** Provided material **
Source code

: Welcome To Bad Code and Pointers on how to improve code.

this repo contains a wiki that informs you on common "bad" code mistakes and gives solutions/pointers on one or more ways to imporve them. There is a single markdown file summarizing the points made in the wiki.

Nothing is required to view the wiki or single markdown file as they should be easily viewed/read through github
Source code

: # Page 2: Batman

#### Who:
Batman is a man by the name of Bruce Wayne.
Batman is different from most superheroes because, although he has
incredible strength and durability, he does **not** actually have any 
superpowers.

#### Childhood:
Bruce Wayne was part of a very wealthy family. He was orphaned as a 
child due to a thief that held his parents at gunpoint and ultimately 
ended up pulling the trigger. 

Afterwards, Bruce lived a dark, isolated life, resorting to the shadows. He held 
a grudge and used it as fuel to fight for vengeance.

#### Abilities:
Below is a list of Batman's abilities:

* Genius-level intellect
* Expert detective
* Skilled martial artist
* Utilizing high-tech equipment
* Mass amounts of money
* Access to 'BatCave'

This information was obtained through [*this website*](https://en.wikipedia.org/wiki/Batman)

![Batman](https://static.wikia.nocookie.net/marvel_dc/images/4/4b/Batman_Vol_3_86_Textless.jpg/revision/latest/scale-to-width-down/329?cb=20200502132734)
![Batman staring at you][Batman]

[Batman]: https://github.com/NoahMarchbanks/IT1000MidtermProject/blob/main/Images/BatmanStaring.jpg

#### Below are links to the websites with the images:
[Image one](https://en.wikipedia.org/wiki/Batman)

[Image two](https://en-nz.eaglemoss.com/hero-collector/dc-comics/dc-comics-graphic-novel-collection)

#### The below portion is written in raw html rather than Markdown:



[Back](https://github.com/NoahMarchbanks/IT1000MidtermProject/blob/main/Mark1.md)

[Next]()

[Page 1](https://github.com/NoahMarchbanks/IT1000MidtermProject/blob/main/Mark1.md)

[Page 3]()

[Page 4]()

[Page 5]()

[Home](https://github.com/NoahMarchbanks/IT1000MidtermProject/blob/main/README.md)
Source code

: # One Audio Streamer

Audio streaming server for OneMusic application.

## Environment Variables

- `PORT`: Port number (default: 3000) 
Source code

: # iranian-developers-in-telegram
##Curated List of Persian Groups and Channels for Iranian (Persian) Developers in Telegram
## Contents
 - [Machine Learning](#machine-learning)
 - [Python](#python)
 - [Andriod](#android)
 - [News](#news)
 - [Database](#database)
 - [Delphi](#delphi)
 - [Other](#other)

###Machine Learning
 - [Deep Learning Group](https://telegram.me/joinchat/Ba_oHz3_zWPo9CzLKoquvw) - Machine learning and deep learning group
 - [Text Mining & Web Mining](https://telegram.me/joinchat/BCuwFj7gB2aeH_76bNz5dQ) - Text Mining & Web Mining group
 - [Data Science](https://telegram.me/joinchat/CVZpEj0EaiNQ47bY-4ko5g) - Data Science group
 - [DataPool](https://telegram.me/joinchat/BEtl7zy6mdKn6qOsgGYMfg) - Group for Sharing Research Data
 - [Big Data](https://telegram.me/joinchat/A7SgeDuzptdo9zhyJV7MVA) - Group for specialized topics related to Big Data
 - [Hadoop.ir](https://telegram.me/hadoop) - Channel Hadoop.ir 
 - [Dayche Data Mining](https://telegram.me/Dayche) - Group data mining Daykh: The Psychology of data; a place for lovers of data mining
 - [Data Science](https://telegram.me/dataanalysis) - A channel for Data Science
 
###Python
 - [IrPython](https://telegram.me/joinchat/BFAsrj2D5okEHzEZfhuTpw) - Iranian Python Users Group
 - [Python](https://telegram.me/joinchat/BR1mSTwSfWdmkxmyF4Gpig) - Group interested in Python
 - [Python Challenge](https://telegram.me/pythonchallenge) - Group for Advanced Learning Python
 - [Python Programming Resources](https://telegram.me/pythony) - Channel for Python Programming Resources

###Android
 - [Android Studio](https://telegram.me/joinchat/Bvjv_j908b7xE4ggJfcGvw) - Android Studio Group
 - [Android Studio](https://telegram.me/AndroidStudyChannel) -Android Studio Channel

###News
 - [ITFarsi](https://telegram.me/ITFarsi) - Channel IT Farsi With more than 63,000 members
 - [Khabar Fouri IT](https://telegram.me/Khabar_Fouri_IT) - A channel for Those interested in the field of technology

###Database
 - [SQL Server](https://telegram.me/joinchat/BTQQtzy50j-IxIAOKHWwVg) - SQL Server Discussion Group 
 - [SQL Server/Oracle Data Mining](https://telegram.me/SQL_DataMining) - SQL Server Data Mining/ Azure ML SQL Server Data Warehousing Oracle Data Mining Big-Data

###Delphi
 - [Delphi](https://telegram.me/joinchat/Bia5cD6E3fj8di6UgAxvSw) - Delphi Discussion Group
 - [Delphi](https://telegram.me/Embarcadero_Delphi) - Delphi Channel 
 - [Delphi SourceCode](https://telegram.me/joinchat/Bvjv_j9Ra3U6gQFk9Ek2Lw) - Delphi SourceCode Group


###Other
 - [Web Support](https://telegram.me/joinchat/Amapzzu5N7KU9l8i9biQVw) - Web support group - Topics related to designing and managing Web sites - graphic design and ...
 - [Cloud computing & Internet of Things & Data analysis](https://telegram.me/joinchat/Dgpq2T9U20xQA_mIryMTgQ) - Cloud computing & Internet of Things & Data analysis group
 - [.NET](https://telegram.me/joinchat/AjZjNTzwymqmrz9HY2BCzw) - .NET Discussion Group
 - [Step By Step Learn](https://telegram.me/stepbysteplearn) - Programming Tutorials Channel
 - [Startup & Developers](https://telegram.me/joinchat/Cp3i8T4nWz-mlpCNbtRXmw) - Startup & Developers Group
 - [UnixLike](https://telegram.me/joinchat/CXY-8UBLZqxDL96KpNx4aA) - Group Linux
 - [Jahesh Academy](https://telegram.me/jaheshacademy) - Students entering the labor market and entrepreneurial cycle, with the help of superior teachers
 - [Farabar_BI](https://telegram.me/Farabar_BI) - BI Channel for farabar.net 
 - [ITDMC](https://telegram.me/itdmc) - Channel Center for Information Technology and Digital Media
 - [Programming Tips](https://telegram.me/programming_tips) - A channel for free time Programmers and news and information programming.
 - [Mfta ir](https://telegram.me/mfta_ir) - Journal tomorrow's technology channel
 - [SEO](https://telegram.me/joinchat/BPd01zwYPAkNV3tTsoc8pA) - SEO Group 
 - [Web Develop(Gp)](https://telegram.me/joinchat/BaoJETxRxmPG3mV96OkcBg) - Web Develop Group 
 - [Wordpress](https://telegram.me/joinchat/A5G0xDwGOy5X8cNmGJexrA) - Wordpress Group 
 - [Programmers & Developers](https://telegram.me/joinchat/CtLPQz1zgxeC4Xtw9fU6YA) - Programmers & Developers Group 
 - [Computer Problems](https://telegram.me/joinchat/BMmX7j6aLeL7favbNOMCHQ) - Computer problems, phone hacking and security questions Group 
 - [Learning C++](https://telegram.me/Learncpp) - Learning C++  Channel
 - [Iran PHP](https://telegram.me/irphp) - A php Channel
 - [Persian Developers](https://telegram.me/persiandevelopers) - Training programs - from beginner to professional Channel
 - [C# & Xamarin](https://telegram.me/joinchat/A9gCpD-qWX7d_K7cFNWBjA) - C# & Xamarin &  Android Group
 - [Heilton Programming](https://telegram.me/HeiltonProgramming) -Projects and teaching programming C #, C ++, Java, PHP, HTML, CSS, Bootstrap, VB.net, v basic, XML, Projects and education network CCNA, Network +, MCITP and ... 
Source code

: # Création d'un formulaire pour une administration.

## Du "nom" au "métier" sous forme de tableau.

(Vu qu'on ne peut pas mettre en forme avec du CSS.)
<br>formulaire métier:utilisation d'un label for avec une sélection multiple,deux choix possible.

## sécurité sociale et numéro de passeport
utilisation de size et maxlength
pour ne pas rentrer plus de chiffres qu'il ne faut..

** What to do **
Filter the entries above down to the lines that hold the word "more", and copy those lines.

** Finished exercise **
this repo contains a wiki that informs you on common "bad" code mistakes and gives solutions/pointers on one or more ways to imporve them. There is a single markdown file summarizing the points made in the wiki.
 - [ITFarsi](https://telegram.me/ITFarsi) - Channel IT Farsi With more than 63,000 members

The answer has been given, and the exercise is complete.